Recognition of Dialog Speech

-- Processing of Spontaneous Speech and Speaker Adaptation --

Seiichi NAKAGAWA,

Mikio YAMAMOTO, Yuji MORIYA, Atsuhiko KAI, Satoshi KOBAYASHI

Department of Information and Computer Sciences, Toyohashi University of Technology

Tempaku-cho, Toyohashi, Aichi, 441, Japan

e-mail: nakagawa@say1gw.tutics.tut.ac.jp

We investigate a recognition method of spontaneous speech and an unsupervised speaker adaptation method, and describe results of analysis of interjections and repairs in real dialog. First, we propose and evaluate a processing method of interjections and unknown words so that a speech recognition system can deal with spontaneous speech in dialog. We have assessed the relationship between the word recognition accuracy of a system and the detection rate of unknown words by the simulation of unknown word processing. We have also evaluated the performance of our speech recognition system. Second, preparing the data to develop a method of processing of interjections and repairs, we inspected interjections and repairs in real spoken Japanese dialogs. Results of analysis of interfections show that some interjections are used very frequently and interjections can appear at the boundaries of Bunsetu(phrase). Results of analysis of repairs show that repeating the same words appears to be more common than any other types of repairs. This type constitutes a little over 30\% of all repair types.

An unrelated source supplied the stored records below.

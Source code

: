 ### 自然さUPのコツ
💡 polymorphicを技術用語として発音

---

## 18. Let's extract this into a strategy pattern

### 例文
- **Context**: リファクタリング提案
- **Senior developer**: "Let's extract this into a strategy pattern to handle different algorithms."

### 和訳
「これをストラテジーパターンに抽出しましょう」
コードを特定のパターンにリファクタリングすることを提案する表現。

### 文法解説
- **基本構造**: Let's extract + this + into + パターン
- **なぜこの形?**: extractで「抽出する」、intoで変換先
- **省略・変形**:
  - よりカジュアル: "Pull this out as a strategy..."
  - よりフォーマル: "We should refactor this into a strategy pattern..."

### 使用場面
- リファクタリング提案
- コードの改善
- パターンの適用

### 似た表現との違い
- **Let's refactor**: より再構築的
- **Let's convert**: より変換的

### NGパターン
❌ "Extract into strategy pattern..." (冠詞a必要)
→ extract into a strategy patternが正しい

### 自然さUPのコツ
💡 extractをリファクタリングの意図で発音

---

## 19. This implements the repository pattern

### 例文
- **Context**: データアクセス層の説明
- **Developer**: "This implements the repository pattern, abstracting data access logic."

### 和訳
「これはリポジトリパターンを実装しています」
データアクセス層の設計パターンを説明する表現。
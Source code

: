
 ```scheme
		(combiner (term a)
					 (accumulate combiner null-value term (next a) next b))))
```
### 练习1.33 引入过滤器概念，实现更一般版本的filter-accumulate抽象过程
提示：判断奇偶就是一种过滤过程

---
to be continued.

Other types contain substitutions and insertions. Third, improving accuracy of speech recognition, we propose and evaluate an unsupervised speaker adaptation method on the sequential concatenation training that uses the theory of MAPE (Maximum A Posteriori probability Estimation) for continuous parameter HMM. The label sequences were provided automatically by the recognizer which worked on a speaker-independent model. The experimental results show that the better initial model gives a comparable performance to that of supervised adaptation.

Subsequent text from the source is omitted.